The Jesus and Mary Chain were back with an urgent and furious set that brought some sunshine to a bitter/sweet evening at Leith Theatre last night, straining the rafters.

As Hidden Door, whose skill at salvaging architectural roughed-up diamonds for annual arts fiestas, faced financial collapse, they were happy to get a shot in the arm from the famously sullen East Kilbride brothers, headlining their curated line-up for EIF’s Light On The Shore, to counter the shock.

The post-punk melody makers, a once-feuding-long united, Jim and William Reid, and some damn fine support, procured nothing but smiles from a sweaty, lunging crowd, lusting after their chaotic feedback and more serene, sunny pop songs, dreamy favourites that it seems don’t date.

It has been a remarkable feat by any yardstick – to see the spectacular art deco Leith Theatre pulled into the warm embrace of Edinburgh International Festival in the same year that Hidden Door championed its own 2018 impressive showcase at the so recently crumbling venue.

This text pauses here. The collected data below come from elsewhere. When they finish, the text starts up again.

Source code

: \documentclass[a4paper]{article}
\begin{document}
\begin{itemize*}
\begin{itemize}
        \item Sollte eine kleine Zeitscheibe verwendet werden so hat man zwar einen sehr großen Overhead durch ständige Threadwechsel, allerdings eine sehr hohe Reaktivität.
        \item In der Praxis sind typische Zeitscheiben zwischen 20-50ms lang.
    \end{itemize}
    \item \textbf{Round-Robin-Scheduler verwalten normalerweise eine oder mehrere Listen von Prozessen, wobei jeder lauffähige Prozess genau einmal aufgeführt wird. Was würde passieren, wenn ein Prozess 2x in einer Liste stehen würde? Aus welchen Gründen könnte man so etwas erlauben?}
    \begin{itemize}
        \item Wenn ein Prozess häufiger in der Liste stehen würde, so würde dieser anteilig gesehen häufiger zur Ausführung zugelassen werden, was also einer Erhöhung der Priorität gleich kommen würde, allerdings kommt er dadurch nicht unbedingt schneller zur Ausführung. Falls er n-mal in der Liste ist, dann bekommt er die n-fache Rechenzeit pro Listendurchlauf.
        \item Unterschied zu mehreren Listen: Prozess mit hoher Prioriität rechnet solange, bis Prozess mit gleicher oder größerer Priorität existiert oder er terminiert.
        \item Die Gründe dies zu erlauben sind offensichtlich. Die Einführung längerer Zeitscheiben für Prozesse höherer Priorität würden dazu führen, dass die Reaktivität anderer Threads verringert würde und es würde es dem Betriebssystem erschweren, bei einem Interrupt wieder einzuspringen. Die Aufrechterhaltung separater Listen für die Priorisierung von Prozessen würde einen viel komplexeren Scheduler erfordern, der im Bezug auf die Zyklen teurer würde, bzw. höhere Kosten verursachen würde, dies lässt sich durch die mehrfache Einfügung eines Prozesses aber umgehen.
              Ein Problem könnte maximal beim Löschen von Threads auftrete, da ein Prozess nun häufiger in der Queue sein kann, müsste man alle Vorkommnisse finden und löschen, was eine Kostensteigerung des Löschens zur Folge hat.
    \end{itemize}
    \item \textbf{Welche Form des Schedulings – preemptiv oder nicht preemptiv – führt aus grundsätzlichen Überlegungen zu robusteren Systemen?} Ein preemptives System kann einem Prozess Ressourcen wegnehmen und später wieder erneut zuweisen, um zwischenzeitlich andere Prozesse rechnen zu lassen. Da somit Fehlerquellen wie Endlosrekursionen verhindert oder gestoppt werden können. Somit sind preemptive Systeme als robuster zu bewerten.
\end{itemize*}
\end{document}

To have these epic indie players, still mesmeric 30 years and more after they broke onto the scene, buoyed into existence with the help of a modest portakabin studio bought with their father’s redundo, still racing pulses, won’t do any harm to the grass roots arts festival’s crowd funding appeal.

Photo: Ryan Buchanan

As an exercise in how to build something enduring out of nothing it couldn’t have chosen better gurus; the Reids, who hailed from a musical back-of-beyond Scottish wasteland, as punk shot through the cities, are living proof that wanting something so much that it hurts can ultimately deliver the goods.

Bathed in a stunning searchlight, smoky and, at times, strobe effect haze of mist, obscuring their faces, they race through emotive, compelling lyrics.  Amputation’s study of lost relationship relays the ‘kiss today but fuck tomorrow’ impermanence of love ’just like grape in a bottle…wine today but piss tomorrow, ‘ through that guitar-screaming, art-as-terrorism vibe.

While Blues From A Gun bleeds a different angst: ‘Like a cracked open sky, it helps you to die. Don’t split it scrape it, You’re screaming automatic pain,’ perhaps alluding to the lost wilderness years so clouded with drink, drugs and discord. ‘I guess that’s why I’ve always got the blues,’ it concludes.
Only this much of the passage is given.